Tentunya Super Apps ini memiliki banyak keuntungan dibandingkan dengan aplikasi fungsi tunggal. Pertama, pengguna tidak perlu direpotkan dengan harus memiliki banyak aplikasi di dalam perangkatnya untuk layanan yang mereka inginkan. Tentunya ini juga berdampak dengan mengurangi kerepotan untuk memiliki akun dan mengingat password yang berbeda dalam setiap aplikasinya. Kedua, sharing data antara mini apps dalam Super Apps tersebut memberikan keuntungan dari sisi pengalaman pengguna dan pengembangan strategi marketing. Pengguna mendapatkan penawaran menarik berbagai produk maupun layanan berdasarkan interaksi dan preferensinya dengan aplikasi tersebut. Meskipun terkadang hal ini menjadi fitur yang agak mengganggu. Selanjutnya, data yang dikumpulkan dari interaksi pengguna menjadi masukan berharga untuk pengembangan bisnis maupun penetapan strategi promosi. Keuntungan ketiga datang dari sisi teknis dimana terdapat penghematan ruang penyimpanan dan memori perangkat yang digunakan pengguna. Tidak jarang, Super Apps menyediakan fasilitas akses ke layanan pihak ketiga tanpa harus keluar ataupun menginstall aplikasi terpisah lainnya. Contoh dari hal ini adanya akses ke PeduliLindungi, misalnya dalam Gojek, sewaktu aplikasi ini diwajibkan oleh pemerintah untuk memasuki tempat-tempat keramaian sebagai bagian dari program tracing semasa pandemic Covid.
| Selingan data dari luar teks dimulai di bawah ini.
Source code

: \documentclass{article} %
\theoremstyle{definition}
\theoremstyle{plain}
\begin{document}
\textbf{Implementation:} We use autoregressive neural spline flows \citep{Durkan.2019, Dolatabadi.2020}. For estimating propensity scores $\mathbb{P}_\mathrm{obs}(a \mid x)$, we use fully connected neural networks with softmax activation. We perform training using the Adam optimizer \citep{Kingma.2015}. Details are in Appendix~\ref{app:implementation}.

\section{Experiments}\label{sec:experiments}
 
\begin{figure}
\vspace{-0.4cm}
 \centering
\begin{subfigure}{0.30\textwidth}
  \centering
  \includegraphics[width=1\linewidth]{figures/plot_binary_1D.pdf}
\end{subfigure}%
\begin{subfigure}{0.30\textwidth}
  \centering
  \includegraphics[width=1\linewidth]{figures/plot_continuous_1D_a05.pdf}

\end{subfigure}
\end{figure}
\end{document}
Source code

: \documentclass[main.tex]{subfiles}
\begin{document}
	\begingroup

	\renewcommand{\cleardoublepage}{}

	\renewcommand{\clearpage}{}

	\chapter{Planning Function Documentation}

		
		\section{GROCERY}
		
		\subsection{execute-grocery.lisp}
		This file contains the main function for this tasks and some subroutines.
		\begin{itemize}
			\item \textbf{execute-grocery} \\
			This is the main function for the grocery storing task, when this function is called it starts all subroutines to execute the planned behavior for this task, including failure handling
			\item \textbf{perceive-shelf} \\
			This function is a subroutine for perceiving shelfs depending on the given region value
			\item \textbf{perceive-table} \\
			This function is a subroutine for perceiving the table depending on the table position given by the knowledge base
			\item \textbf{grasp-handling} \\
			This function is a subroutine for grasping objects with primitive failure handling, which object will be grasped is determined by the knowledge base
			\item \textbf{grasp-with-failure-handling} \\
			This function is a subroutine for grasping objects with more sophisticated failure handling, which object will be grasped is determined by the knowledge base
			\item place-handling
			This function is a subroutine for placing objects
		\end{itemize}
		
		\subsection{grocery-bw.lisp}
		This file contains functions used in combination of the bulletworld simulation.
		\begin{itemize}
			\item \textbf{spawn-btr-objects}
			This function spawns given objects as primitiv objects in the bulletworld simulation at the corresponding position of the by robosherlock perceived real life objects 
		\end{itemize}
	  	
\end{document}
Apakah layanan satu aplikasi ini dapat diterapkan oleh pemerintah melalui program e-Gov atau SPBE (Sistem Pemerintahan Berbasis Elektronik)? Ini menjadi pertanyaan menarik. Tentunya bukan hal yang mustahil meskipun tidak mudah. Berdasarkan laporan UN e-Government Surveys tahun 2022, Indonesia menempati posisi ke 77 dalam pengembangan dan pelaksanaan e-Government. Dalam hal ini, Negara Denmark, Filandia dan Korsel menduduki tiga besar. Artinya banyak negara yang dapat dijadikan rujukan untuk penerapannya. Dalam keterangannya setelah pertemuan dengan Qualcomm di bulan Agustus 2022 lalu, Menteri Kominfo menyatakan keinginannya menyatukan 24.000 aplikasi menjadi 8-10 Super Apps. Banyak pihak yang meragukan hal ini. Dibutuhkan dukungan berupa komitmen yang kuat dan kebijakan bersama yang mengikis ego sectoral. Bukan hanya dilandasi atas ambisi buta apalagi latah digital.